Friday, April 18, 2014

Sacraments & Running Away

The Sun! It happens sometimes


I'm in Wisconsin for Easter, which is kind of strange for me. It's the first year I haven't gone to a Good Friday service in my whole life. While I miss the communal remembrance of sin and sacrifice (I think it was just this year that I finally truly understood what Christ's death means. All the depravity, selfishness, and twisted manipulation that humanity has and does and will continue to unleash on the world and each other is awful. It's frightening. The amount of darkness inside of me alone frightens me. And Jesus took all of it, and it was so much that the sun couldn't even continue looking. The entire world went black and the stones cried out, and I finally understood it's because so much evil was in one place, on one person), I feel like I am able to remember the passover, Death, Burial, and Resurrection of Christ in a different way here.

The view of our house


Last night we ate pizza and talked about what it would mean if the bread and wine in communion was actually Christ.
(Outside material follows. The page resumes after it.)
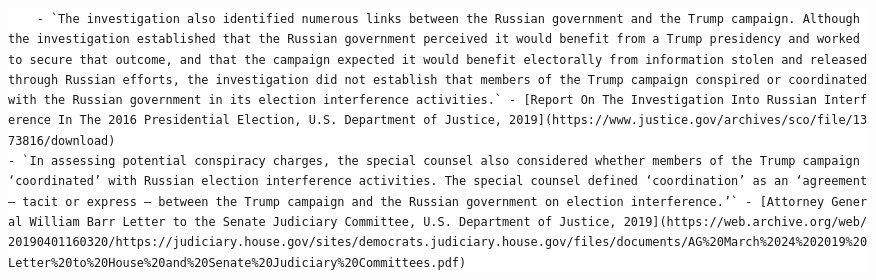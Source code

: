 	    - `The investigation also identified numerous links between the Russian government and the Trump campaign. Although the investigation established that the Russian government perceived it would benefit from a Trump presidency and worked to secure that outcome, and that the campaign expected it would benefit electorally from information stolen and released through Russian efforts, the investigation did not establish that members of the Trump campaign conspired or coordinated with the Russian government in its election interference activities.` - [Report On The Investigation Into Russian Interference In The 2016 Presidential Election, U.S. Department of Justice, 2019](https://www.justice.gov/archives/sco/file/1373816/download)
    - `In assessing potential conspiracy charges, the special counsel also considered whether members of the Trump campaign ‘coordinated’ with Russian election interference activities. The special counsel defined ‘coordination’ as an ‘agreement — tacit or express — between the Trump campaign and the Russian government on election interference.’` - [Attorney General William Barr Letter to the Senate Judiciary Committee, U.S. Department of Justice, 2019](https://web.archive.org/web/20190401160320/https://judiciary.house.gov/sites/democrats.judiciary.house.gov/files/documents/AG%20March%2024%202019%20Letter%20to%20House%20and%20Senate%20Judiciary%20Committees.pdf)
How we carry Him around with us in our everyday life, and the consequences that gives to pizza and Thursday nights and road trips.


I love my friends, this chosen family, so dearly. Yet when I am with them I know how unbelievably selfish I am. I forget to do what I say I will do, I break my promises, I betray others without even realizing (which is worse, because whatever understanding I'm betraying isn't of enough consequence to me for me to remember it in the first place). The sorrows of the world, of myself, visited me, became stones, and placed themselves on my ribs and palms and feet. Then Jesus took them.



Death consumes all of us, daily and in the end. I'm leaving these beautiful people. They're crazy, and I'm thankful. I'm so thankful I just burst into tears yesterday while reading a book, because there is so much love and it feels so useless when physical presence will end.



What is also true, however, is that death itself is gone. C.S. Lewis and Sheldon Vanaulken meet in Oxford for what, both of them knew was most likely, the last time. They hug, and maybe wept (I don't remember). Lewis crosses the street and down a ways while Vanaulken watches, wanting to make a memory. Then, Lewis turns around, and this tall oak of a man shouts "But the great thing is, Christians never say goodbye!"

So this weekend, I'm making a memory. While crafting this beautiful space that I will relive in Easters to come, I carry the life and memory of Christ. He is faithful. He is risen.